24.1 The Company only uses personal data as set out in our Privacy and Data Protection Notice available at https://www.readycrete.co.uk.

25. Disputes

25.1. In the event of any dispute arising between the parties, the matter will be referred to a director of the Company and the Customer who shall endeavour to resolve the dispute in good faith within 28 calendar days of one party having given notice to the other party that a dispute has arisen.

25.2. Any dispute which cannot be resolved in accordance with Condition 25.1 shall be submitted to mediation pursuant to the mediation rules of the ADR Group (www.adrgroup.co.uk).

25.3. In the case of the non-payment by the Customer of any part of the price of the Goods (including VAT), the Company may elect at its discretion to take appropriate recovery action without first raising the matter as a dispute.

26. Law and jurisdiction

26.1 These Conditions, the Contract, and the relationship between you and Us (whether contractual or otherwise) shall be governed by, and construed in accordance with, the law of England & Wales.

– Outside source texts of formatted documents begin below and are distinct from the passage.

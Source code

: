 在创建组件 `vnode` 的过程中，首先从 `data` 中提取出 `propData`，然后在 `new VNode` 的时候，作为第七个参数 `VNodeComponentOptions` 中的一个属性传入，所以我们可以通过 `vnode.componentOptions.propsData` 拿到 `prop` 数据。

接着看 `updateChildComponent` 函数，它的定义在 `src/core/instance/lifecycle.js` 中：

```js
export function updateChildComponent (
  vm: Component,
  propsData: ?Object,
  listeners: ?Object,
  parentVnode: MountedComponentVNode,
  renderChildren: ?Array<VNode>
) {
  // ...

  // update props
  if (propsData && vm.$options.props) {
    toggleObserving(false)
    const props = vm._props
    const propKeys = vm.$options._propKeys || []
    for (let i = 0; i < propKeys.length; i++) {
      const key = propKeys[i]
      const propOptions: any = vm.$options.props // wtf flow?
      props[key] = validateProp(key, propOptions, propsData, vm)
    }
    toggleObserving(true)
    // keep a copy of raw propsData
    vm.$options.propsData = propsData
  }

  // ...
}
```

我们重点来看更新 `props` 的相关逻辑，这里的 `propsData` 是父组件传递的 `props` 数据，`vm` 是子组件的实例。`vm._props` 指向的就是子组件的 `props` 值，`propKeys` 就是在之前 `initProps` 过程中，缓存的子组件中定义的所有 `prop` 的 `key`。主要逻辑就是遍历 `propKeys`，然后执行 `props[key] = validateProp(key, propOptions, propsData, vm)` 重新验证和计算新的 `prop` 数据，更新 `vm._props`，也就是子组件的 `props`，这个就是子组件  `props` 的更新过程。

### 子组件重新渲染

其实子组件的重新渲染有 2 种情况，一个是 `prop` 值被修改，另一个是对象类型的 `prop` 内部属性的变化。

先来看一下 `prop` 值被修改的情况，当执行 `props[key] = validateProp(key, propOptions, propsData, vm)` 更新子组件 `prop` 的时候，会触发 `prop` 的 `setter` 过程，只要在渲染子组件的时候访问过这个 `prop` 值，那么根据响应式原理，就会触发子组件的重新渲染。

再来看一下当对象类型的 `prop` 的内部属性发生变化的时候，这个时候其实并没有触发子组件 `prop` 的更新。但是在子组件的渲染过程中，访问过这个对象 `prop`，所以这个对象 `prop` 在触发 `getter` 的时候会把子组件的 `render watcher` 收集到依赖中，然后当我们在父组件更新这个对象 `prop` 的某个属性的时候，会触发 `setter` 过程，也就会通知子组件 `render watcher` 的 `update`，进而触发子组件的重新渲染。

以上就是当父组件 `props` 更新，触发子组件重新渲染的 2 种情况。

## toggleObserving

26.2 As a consumer, you will benefit from any mandatory provisions of the law in your country of residence. Nothing in Sub-Clause 26.1 above takes away or reduces your rights as a consumer to rely on those provisions.

26.3 Any dispute, controversy, proceedings or claim between you and Us relating to these Terms and Conditions, the Agreement, or the relationship between you and Us (whether contractual or otherwise) shall be subject to the jurisdiction of the courts of England, Wales, Scotland, or Northern Ireland, as determined by your residency.